À l’instar de l’ARG, Association régionale de la Gruyère, l’ADPE est créée en 1975. Les trois communes damounaises comptent alors à peine plus de 4200 habitants, soit 1400 de moins qu’en 1930. Un travail de pionnier avait déjà été conduit depuis plusieurs années par les autorités et différentes commissions, sous la conduite de Jean Chevallaz, résident secondaire ayant des origines et de fortes attaches dans la région. La démarche endogène initiée par les acteurs locaux s’emboîte parfaitement avec la volonté de la Confédération : dépassement des limites communales pour traiter des problèmes de mal-développement à une échelle régionale pertinente (de taille exceptionnellement petite dans le cas du Pays-d’Enhaut), intégration des acteurs économiques et culturels aux côtés des autorités communales, information, transparence, approche intersectorielle et participative. La reconnaissance du premier programme de développement régional du Pays-d’Enhaut (1978-1982) par les instances cantonales et fédérales permettra la création d’un poste à mi-temps de conseiller régional dont la mission est d’animer, de faire vivre, ce processus de mobilisation d’une population au service de l’étude et de la promotion du développement harmonieux du Pays-d’Enhaut (selon les buts statutaires de l’ADPE). C’est Erwin Stucki, jeune agronome installé avec sa famille aux Moulins en 1977, qui occupera ce poste jusqu’en 1987, dans le cadre d’une collaboration avec l’Institut d’économie rurale de l’École polytechnique fédérales de Zurich, à qui je lui succèderai jusqu’en 2017.

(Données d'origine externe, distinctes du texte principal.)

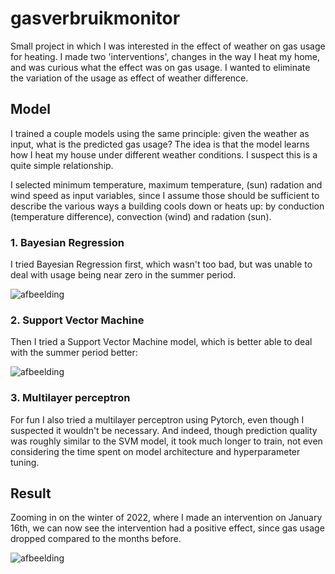 # gasverbruikmonitor
 
Small project in which I was interested in the effect of weather on gas usage for heating. I made two 'interventions', changes in the way I heat my home, and was curious what the effect was on gas usage. I wanted to eliminate the variation of the usage as effect of weather difference.

## Model
I trained a couple models using the same principle: given the weather as input, what is the predicted gas usage? The idea is that the model learns how I heat my house under different weather conditions. I suspect this is a quite simple relationship.

I selected minimum temperature, maximum temperature, (sun) radation and wind speed as input variables, since I assume those should be sufficient to describe the various ways a building cools down or heats up: by conduction (temperature difference), convection (wind) and radation (sun).

### 1. Bayesian Regression

I tried Bayesian Regression first, which wasn't too bad, but was unable to deal with usage being near zero in the summer period.

![afbeelding](https://user-images.githubusercontent.com/33519926/188610736-f68b7257-8996-48ef-a896-e814a8806407.png)

### 2. Support Vector Machine

Then I tried a Support Vector Machine model, which is better able to deal with the summer period better:

![afbeelding](https://user-images.githubusercontent.com/33519926/188610918-19b5ae18-7a00-4f84-a2cd-f4eb769fee52.png)

### 3. Multilayer perceptron
For fun I also tried a multilayer perceptron using Pytorch, even though I suspected it wouldn't be necessary. And indeed, though prediction quality was roughly similar to the SVM model, it took much longer to train, not even considering the time spent on model architecture and hyperparameter tuning.

## Result

Zooming in on the winter of 2022, where I made an intervention on January 16th, we can now see the intervention had a positive effect, since gas usage dropped compared to the months before.

![afbeelding](https://user-images.githubusercontent.com/33519926/188611996-7268a0ec-5d70-424a-8a3b-f9df20dfcf7c.png)
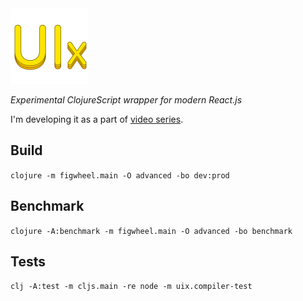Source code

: <img src="logo.png" width="125" />

_Experimental ClojureScript wrapper for modern React.js_

I'm developing it as a part of [video series](https://www.youtube.com/user/roman01la/videos).

## Build

`clojure -m figwheel.main -O advanced -bo dev:prod`

## Benchmark
`clojure -A:benchmark -m figwheel.main -O advanced -bo benchmark`

## Tests
`clj -A:test -m cljs.main -re node -m uix.compiler-test`
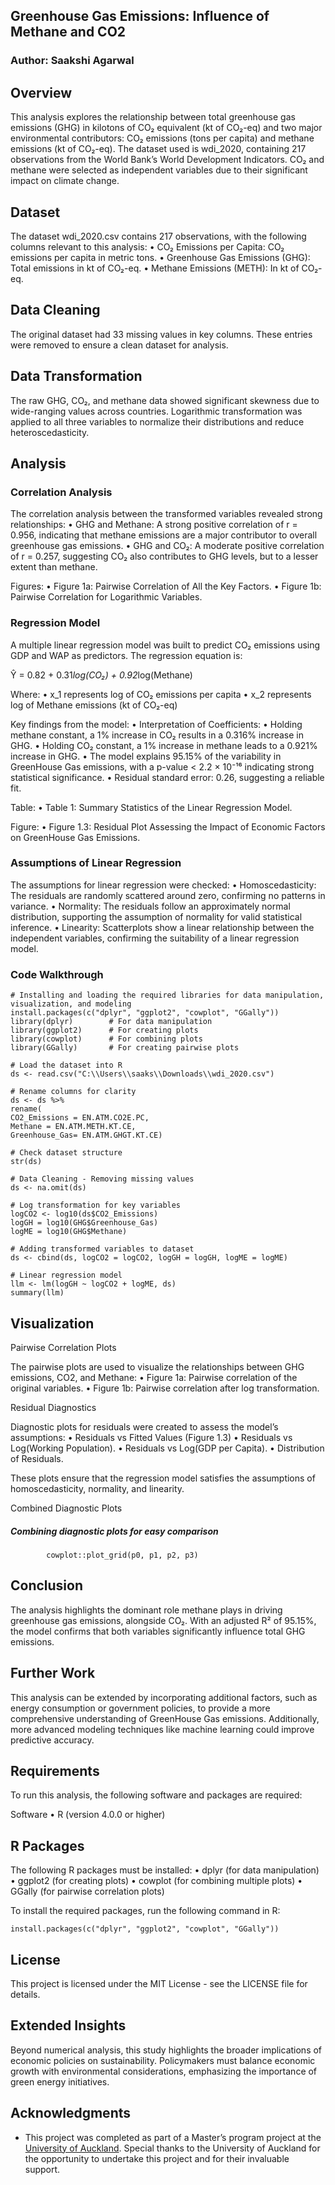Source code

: ## Greenhouse Gas Emissions: Influence of Methane and CO2

### Author: Saakshi Agarwal

## Overview
This analysis explores the relationship between total greenhouse gas emissions (GHG) in kilotons of CO₂ equivalent (kt of CO₂-eq) and two major environmental contributors: CO₂ emissions (tons per capita) and methane emissions (kt of CO₂-eq). The dataset used is wdi_2020, containing 217 observations from the World Bank’s World Development Indicators. CO₂ and methane were selected as independent variables due to their significant impact on climate change.

## Dataset

The dataset wdi_2020.csv contains 217 observations, with the following columns relevant to this analysis:
	•	CO₂ Emissions per Capita: CO₂ emissions per capita in metric tons.
	•	Greenhouse Gas Emissions (GHG): Total emissions in kt of CO₂-eq.
	•	Methane Emissions (METH): In kt of CO₂-eq.

## Data Cleaning

The original dataset had 33 missing values in key columns. These entries were removed to ensure a clean dataset for analysis.

## Data Transformation

The raw GHG, CO₂, and methane data showed significant skewness due to wide-ranging values across countries. Logarithmic transformation was applied to all three variables to normalize their distributions and reduce heteroscedasticity.

## Analysis

### Correlation Analysis

The correlation analysis between the transformed variables revealed strong relationships:
	•	GHG and Methane: A strong positive correlation of r = 0.956, indicating that methane emissions are a major contributor to overall greenhouse gas emissions.
	•	GHG and CO₂: A moderate positive correlation of r = 0.257, suggesting CO₂ also contributes to GHG levels, but to a lesser extent than methane.

Figures:
	•	Figure 1a: Pairwise Correlation of All the Key Factors.
	•	Figure 1b: Pairwise Correlation for Logarithmic Variables.

### Regression Model

A multiple linear regression model was built to predict CO₂ emissions using GDP and WAP as predictors. The regression equation is:

Ŷ = 0.82 + 0.31*log(CO₂) + 0.92*log(Methane)

Where:
	•	x_1 represents log of CO₂ emissions per capita
	•	x_2 represents log of Methane emissions (kt of CO₂-eq)

Key findings from the model:
	•	Interpretation of Coefficients:
	  •	Holding methane constant, a 1% increase in CO₂ results in a 0.316% increase in GHG.
	  •	Holding CO₂ constant, a 1% increase in methane leads to a 0.921% increase in GHG.
	•	The model explains 95.15% of the variability in GreenHouse Gas emissions, with a p-value < 2.2 × 10⁻¹⁶ indicating strong statistical significance.
	•	Residual standard error: 0.26, suggesting a reliable fit.

Table:
	•	Table 1: Summary Statistics of the Linear Regression Model.

Figure:
	•	Figure 1.3: Residual Plot Assessing the Impact of Economic Factors on GreenHouse Gas Emissions.

### Assumptions of Linear Regression

The assumptions for linear regression were checked:
	•	Homoscedasticity: The residuals are randomly scattered around zero, confirming no patterns in variance.
	•	Normality: The residuals follow an approximately normal distribution, supporting the assumption of normality for valid statistical inference.
	•	Linearity: Scatterplots show a linear relationship between the independent variables, confirming the suitability of a linear regression model.

### Code Walkthrough

	# Installing and loading the required libraries for data manipulation, visualization, and modeling
	install.packages(c("dplyr", "ggplot2", "cowplot", "GGally"))
	library(dplyr)        # For data manipulation
	library(ggplot2)      # For creating plots
	library(cowplot)      # For combining plots
	library(GGally)       # For creating pairwise plots

	# Load the dataset into R
	ds <- read.csv("C:\\Users\\saaks\\Downloads\\wdi_2020.csv")

	# Rename columns for clarity
	ds <- ds %>%
  	rename(
    CO2_Emissions = EN.ATM.CO2E.PC,
    Methane = EN.ATM.METH.KT.CE,
    Greenhouse_Gas= EN.ATM.GHGT.KT.CE)

	# Check dataset structure
	str(ds)

	# Data Cleaning - Removing missing values
	ds <- na.omit(ds)
	
	# Log transformation for key variables
	logCO2 <- log10(ds$CO2_Emissions)
	logGH = log10(GHG$Greenhouse_Gas)
	logME = log10(GHG$Methane)
	
	# Adding transformed variables to dataset
	ds <- cbind(ds, logCO2 = logCO2, logGH = logGH, logME = logME)
	
	# Linear regression model
	llm <- lm(logGH ~ logCO2 + logME, ds)
	summary(llm)

## Visualization

Pairwise Correlation Plots

The pairwise plots are used to visualize the relationships between GHG emissions, CO2, and Methane:
	•	Figure 1a: Pairwise correlation of the original variables.
	•	Figure 1b: Pairwise correlation after log transformation.

Residual Diagnostics

Diagnostic plots for residuals were created to assess the model’s assumptions:
	•	Residuals vs Fitted Values (Figure 1.3)
	•	Residuals vs Log(Working Population).
	•	Residuals vs Log(GDP per Capita).
	•	Distribution of Residuals.

These plots ensure that the regression model satisfies the assumptions of homoscedasticity, normality, and linearity.

Combined Diagnostic Plots

##### Combining diagnostic plots for easy comparison 
			cowplot::plot_grid(p0, p1, p2, p3)

## Conclusion

The analysis highlights the dominant role methane plays in driving greenhouse gas emissions, alongside CO₂. With an adjusted R² of 95.15%, the model confirms that both variables significantly influence total GHG emissions.

## Further Work

This analysis can be extended by incorporating additional factors, such as energy consumption or government policies, to provide a more comprehensive understanding of GreenHouse Gas emissions. Additionally, more advanced modeling techniques like machine learning could improve predictive accuracy.

## Requirements

To run this analysis, the following software and packages are required:

Software
	•	R (version 4.0.0 or higher)

## R Packages

The following R packages must be installed:
	•	dplyr (for data manipulation)
	•	ggplot2 (for creating plots)
	•	cowplot (for combining multiple plots)
	•	GGally (for pairwise correlation plots)

To install the required packages, run the following command in R:

	install.packages(c("dplyr", "ggplot2", "cowplot", "GGally"))

## License

This project is licensed under the MIT License - see the LICENSE file for details.


## Extended Insights

Beyond numerical analysis, this study highlights the broader implications of economic policies on sustainability. Policymakers must balance economic growth with environmental considerations, emphasizing the importance of green energy initiatives.


## Acknowledgments

- This project was completed as part of a Master’s program project at the [University of Auckland](https://www.auckland.ac.nz/en.html). Special thanks to the University of Auckland for the opportunity to undertake this project and for their invaluable support.
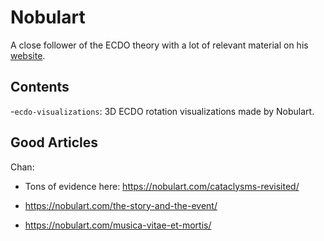# Nobulart

A close follower of the ECDO theory with a lot of relevant material on his [website](https://nobulart.com/).

## Contents

-`ecdo-visualizations`: 3D ECDO rotation visualizations made by Nobulart.

## Good Articles

Chan:
- Tons of evidence here: https://nobulart.com/cataclysms-revisited/
- https://nobulart.com/the-story-and-the-event/

- https://nobulart.com/musica-vitae-et-mortis/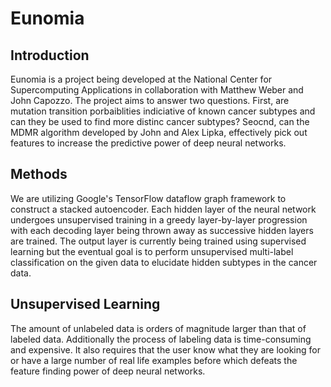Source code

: # Eunomia

## Introduction
Eunomia is a project being developed at the National Center for Supercomputing Applications in collaboration with
Matthew Weber and John Capozzo. The project aims to answer two questions. First, are mutation transition porbaiblities
indiciative of known cancer subtypes and can they be used to find more distinc cancer subtypes? Seocnd, can the MDMR
algorithm developed by John and Alex Lipka, effectively pick out features to increase the predictive power of deep
neural networks.

## Methods
We are utilizing Google's TensorFlow dataflow graph framework to construct a stacked autoencoder. Each hidden layer
of the neural network undergoes unsupervised training in a greedy layer-by-layer progression with each decoding layer
being thrown away as successive hidden layers are trained. The output layer is currently being trained using supervised
learning but the eventual goal is to perform unsupervised multi-label classification on the given data to elucidate
hidden subtypes in the cancer data.

## Unsupervised Learning
The amount of unlabeled data is orders of magnitude larger than that of labeled data. Additionally the process of
labeling data is time-consuming and expensive. It also requires that the user know what they are looking for or have
a large number of real life examples before which defeats the feature finding power of deep neural networks.
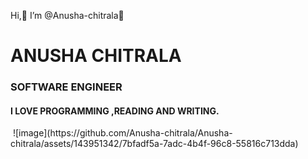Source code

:  Hi,👋 I’m @Anusha-chitrala👧
 <H1>ANUSHA CHITRALA</H1>
 <H3>SOFTWARE ENGINEER</H3>
 <H4>I LOVE PROGRAMMING ,READING AND WRITING.</H4>
<IMAGE> ![image](https://github.com/Anusha-chitrala/Anusha-chitrala/assets/143951342/7bfadf5a-7adc-4b4f-96c8-55816c713dda)

</IMAGE>
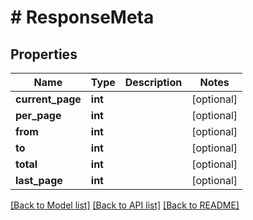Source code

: # # ResponseMeta

## Properties

Name | Type | Description | Notes
------------ | ------------- | ------------- | -------------
**current_page** | **int** |  | [optional]
**per_page** | **int** |  | [optional]
**from** | **int** |  | [optional]
**to** | **int** |  | [optional]
**total** | **int** |  | [optional]
**last_page** | **int** |  | [optional]

[[Back to Model list]](../../README.md#models) [[Back to API list]](../../README.md#endpoints) [[Back to README]](../../README.md)
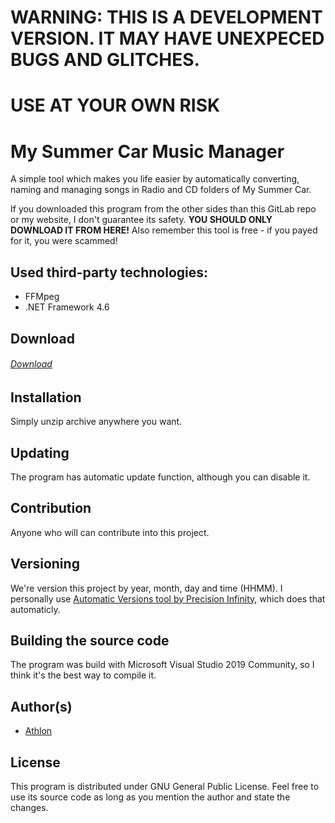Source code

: # WARNING: THIS IS A DEVELOPMENT VERSION. IT MAY HAVE UNEXPECED BUGS AND GLITCHES.
# USE AT YOUR OWN RISK

# My Summer Car Music Manager
A simple tool which makes you life easier by automatically converting, naming and managing songs in Radio and CD folders of My Summer Car.

If you downloaded this program from the other sides than this GitLab repo or my website, I don't guarantee its safety. 
**YOU SHOULD ONLY DOWNLOAD IT FROM HERE!**
Also remember this tool is free - if you payed for it, you were scammed!

## Used third-party technologies:
- FFMpeg
- .NET Framework 4.6

## Download
###### [Download](https://gitlab.com/aathlon/msc-ogg/tree/master/mscmm.zip)

## Installation
Simply unzip archive anywhere you want.

## Updating
The program has automatic update function, although you can disable it.

## Contribution
Anyone who will can contribute into this project.

## Versioning
We're version this project by year, month, day and time (HHMM). I personally use [Automatic Versions tool by Precision Infinity](https://marketplace.visualstudio.com/items?itemName=PrecisionInfinity.AutomaticVersions), which does that automaticly.

## Building the source code
The program was build with Microsoft Visual Studio 2019 Community, so I think it's the best way to compile it.

## Author(s)
- [Athlon](http://athlon.kkmr.pl/)

## License
This program is distributed under GNU General Public License. Feel free to use its source code as long as you mention the author and state the changes.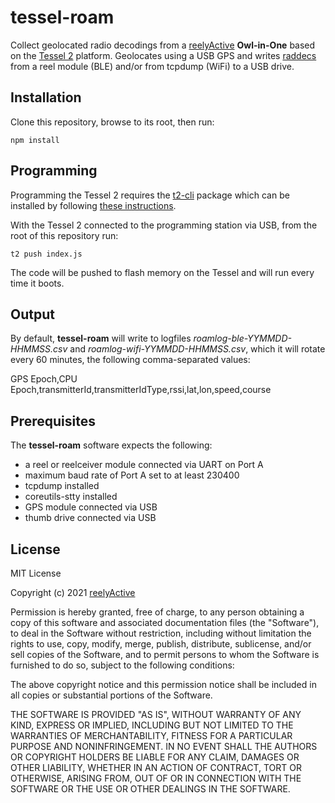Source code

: tessel-roam
===========

Collect geolocated radio decodings from a [reelyActive](https://www.reelyactive.com) __Owl-in-One__ based on the [Tessel 2](https://tessel.io/) platform.  Geolocates using a USB GPS and writes [raddecs](https://github.com/reelyactive/raddec/) from a reel module (BLE) and/or from tcpdump (WiFi) to a USB drive.


Installation
------------

Clone this repository, browse to its root, then run:

    npm install


Programming
-----------

Programming the Tessel 2 requires the [t2-cli](https://www.npmjs.com/package/t2-cli) package which can be installed by following [these instructions](http://tessel.github.io/t2-start/).

With the Tessel 2 connected to the programming station via USB, from the root of this repository run:

    t2 push index.js

The code will be pushed to flash memory on the Tessel and will run every time it boots.


Output
------

By default, __tessel-roam__ will write to logfiles _roamlog-ble-YYMMDD-HHMMSS.csv_ and _roamlog-wifi-YYMMDD-HHMMSS.csv_, which it will rotate every 60 minutes, the following comma-separated values:

GPS Epoch,CPU Epoch,transmitterId,transmitterIdType,rssi,lat,lon,speed,course


Prerequisites
-------------

The __tessel-roam__ software expects the following:
- a reel or reelceiver module connected via UART on Port A
- maximum baud rate of Port A set to at least 230400
- tcpdump installed
- coreutils-stty installed
- GPS module connected via USB
- thumb drive connected via USB


License
-------

MIT License

Copyright (c) 2021 [reelyActive](https://www.reelyactive.com)

Permission is hereby granted, free of charge, to any person obtaining a copy of this software and associated documentation files (the "Software"), to deal in the Software without restriction, including without limitation the rights to use, copy, modify, merge, publish, distribute, sublicense, and/or sell copies of the Software, and to permit persons to whom the Software is furnished to do so, subject to the following conditions:

The above copyright notice and this permission notice shall be included in all copies or substantial portions of the Software.

THE SOFTWARE IS PROVIDED "AS IS", WITHOUT WARRANTY OF ANY KIND, EXPRESS OR 
IMPLIED, INCLUDING BUT NOT LIMITED TO THE WARRANTIES OF MERCHANTABILITY, 
FITNESS FOR A PARTICULAR PURPOSE AND NONINFRINGEMENT. IN NO EVENT SHALL THE 
AUTHORS OR COPYRIGHT HOLDERS BE LIABLE FOR ANY CLAIM, DAMAGES OR OTHER 
LIABILITY, WHETHER IN AN ACTION OF CONTRACT, TORT OR OTHERWISE, ARISING FROM, 
OUT OF OR IN CONNECTION WITH THE SOFTWARE OR THE USE OR OTHER DEALINGS IN 
THE SOFTWARE.


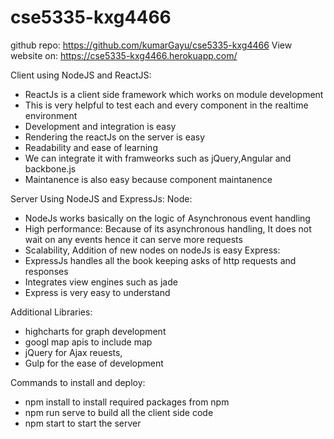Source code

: # cse5335-kxg4466

github repo: https://github.com/kumarGayu/cse5335-kxg4466
View website on: https://cse5335-kxg4466.herokuapp.com/

Client using NodeJS and ReactJS:
  - ReactJs is a client side framework which works on module development
  - This is very helpful to test each and every component in the realtime environment
  - Development and integration is easy
  - Rendering the reactJs on the server is easy
  - Readability and ease of learning
  - We can integrate it with framweorks such as jQuery,Angular and backbone.js
  - Maintanence is also easy because component maintanence
  
Server Using NodeJS and ExpressJs:
Node:
  - NodeJs works basically on the logic of Asynchronous event handling
  - High performance: Because of its asynchronous handling, It does not wait on any events hence it can serve more requests
  - Scalability, Addition of new nodes on nodeJs is easy
Express:  
  - ExpressJs handles all the book keeping asks of http requests and responses
  - Integrates view engines such as jade
  - Express is very easy to understand

Additional Libraries:

  - highcharts for graph development 
  - googl map apis to include map
  - jQuery for Ajax reuests,
  - Gulp for the ease of development

Commands to install and deploy:
  - npm install
  to install required packages from npm
  - npm run serve
  to  build all the client side code
  - npm start
  to start the server
  
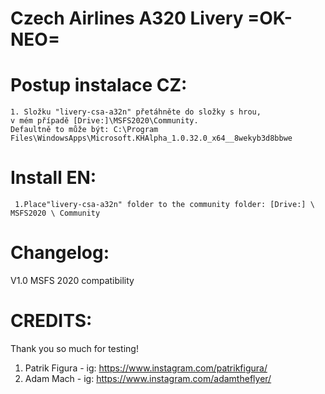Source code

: # Czech Airlines A320 Livery =OK-NEO= 

# Postup instalace CZ:
    1. Složku "livery-csa-a32n" přetáhněte do složky s hrou, 
    v mém případě [Drive:]\MSFS2020\Community. 
    Defaultně to může být: C:\Program Files\WindowsApps\Microsoft.KHAlpha_1.0.32.0_x64__8wekyb3d8bbwe

# Install EN: 
     1.Place"livery-csa-a32n" folder to the community folder: [Drive:] \ MSFS2020 \ Community

# Changelog: 
V1.0
MSFS 2020 compatibility

# CREDITS:
Thank you so much for testing!
1. Patrik Figura - ig: https://www.instagram.com/patrikfigura/
2. Adam Mach -     ig: https://www.instagram.com/adamtheflyer/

Le Temps présent réalisé en 1975 par Claude Champion et le journaliste Jacques Pilet témoigne de ce travail de diagnostic inédit réalisé au Pays-d’Enhaut sur les causes du dépeuplement qui fragilise la vie socio-économique de la vallée après la folle période de croissance du début du 20e siècle. On y rencontre, au rythme de l’époque, de nombreux protagonistes : agriculteurs, hôteliers, artisans, directeurs d’office du tourisme et du collège, élèves et membres des autorités… Un jeune ayant quitté la vallée complète ces témoignages avec un regard d’une troublante actualité sur le (mal)développement… Laboratoire de développement régional ancré dans une réalité territoriale très concrète, le Pays-d’Enhaut est aussi révélateur de dynamiques qui le dépassent, permettant une généralisation du titre du Temps présent qui lui est consacré en 1975 : La survie des arrière-pays.

S’il est toujours amusant de (re)découvrir une facette du passé, à la fois si proche et si lointain, d’une région qui nous est proche, la projection du 19 avril au cinéma de Château-d’Œx sera aussi l’occasion de réfléchir au chemin parcouru avec Erwin Stucki, premier conseiller régional de l'ADPE, Jean-Pierre Neff et Myriam Dégallier-Mermod, respectivement président et directrice actuels de PERET, Maximilien Stauber, municipal à Château-d'Œx, et le public.